* [Task instructions] Among the entries below, find the line with "strategies used for", then quote it and each following line up to and including the line with "user-defined functions and modules.", and nothing else.

/---

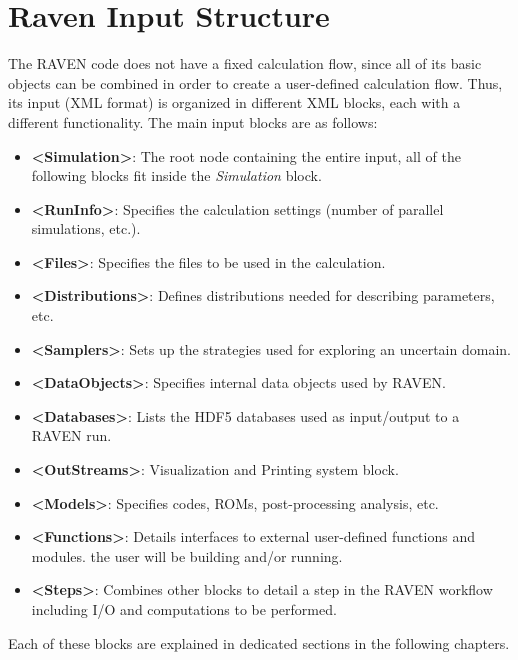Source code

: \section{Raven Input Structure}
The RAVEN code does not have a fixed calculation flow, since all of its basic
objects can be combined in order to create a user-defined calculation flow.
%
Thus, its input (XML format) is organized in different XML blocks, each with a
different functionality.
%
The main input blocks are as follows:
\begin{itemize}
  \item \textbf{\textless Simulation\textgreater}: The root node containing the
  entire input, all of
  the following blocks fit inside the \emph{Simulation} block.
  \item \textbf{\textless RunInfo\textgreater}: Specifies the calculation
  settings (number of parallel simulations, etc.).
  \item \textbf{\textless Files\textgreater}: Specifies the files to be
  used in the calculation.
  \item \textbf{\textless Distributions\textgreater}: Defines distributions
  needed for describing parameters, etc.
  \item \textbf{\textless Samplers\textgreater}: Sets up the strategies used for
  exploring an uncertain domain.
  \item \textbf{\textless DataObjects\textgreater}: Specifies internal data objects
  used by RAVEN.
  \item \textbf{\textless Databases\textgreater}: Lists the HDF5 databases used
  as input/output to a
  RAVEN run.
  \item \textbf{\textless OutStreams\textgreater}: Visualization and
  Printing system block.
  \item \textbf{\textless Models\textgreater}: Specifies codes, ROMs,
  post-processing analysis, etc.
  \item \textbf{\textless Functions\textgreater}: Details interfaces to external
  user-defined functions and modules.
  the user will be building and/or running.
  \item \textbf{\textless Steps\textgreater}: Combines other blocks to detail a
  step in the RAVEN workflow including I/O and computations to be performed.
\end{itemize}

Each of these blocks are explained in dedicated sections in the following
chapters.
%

\---
/---

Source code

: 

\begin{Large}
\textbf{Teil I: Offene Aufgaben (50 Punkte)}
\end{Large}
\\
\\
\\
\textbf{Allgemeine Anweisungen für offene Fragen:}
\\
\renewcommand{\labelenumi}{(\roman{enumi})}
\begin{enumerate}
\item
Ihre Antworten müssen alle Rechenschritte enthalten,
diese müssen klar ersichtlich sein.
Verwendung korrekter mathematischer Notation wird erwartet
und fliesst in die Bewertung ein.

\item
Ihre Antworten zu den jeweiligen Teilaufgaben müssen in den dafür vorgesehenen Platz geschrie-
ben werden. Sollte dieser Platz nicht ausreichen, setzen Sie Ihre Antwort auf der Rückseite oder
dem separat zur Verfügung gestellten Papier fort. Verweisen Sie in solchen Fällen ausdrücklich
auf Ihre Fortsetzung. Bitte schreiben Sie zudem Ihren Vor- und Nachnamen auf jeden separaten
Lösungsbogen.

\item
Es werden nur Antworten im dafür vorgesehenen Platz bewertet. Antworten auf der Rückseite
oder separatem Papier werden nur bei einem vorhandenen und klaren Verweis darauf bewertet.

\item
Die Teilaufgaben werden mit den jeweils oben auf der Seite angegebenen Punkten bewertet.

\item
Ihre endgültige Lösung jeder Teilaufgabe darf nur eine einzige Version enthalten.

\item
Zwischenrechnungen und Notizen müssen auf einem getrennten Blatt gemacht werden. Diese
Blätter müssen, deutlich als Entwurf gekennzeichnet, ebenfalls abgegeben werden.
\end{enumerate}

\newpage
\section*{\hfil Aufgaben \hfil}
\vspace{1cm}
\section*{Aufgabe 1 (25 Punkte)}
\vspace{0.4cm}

\---

* [Task output]
  \item \textbf{\textless Samplers\textgreater}: Sets up the strategies used for
  exploring an uncertain domain.
  \item \textbf{\textless DataObjects\textgreater}: Specifies internal data objects
  used by RAVEN.
  \item \textbf{\textless Databases\textgreater}: Lists the HDF5 databases used
  as input/output to a
  RAVEN run.
  \item \textbf{\textless OutStreams\textgreater}: Visualization and
  Printing system block.
  \item \textbf{\textless Models\textgreater}: Specifies codes, ROMs,
  post-processing analysis, etc.
  \item \textbf{\textless Functions\textgreater}: Details interfaces to external
  user-defined functions and modules.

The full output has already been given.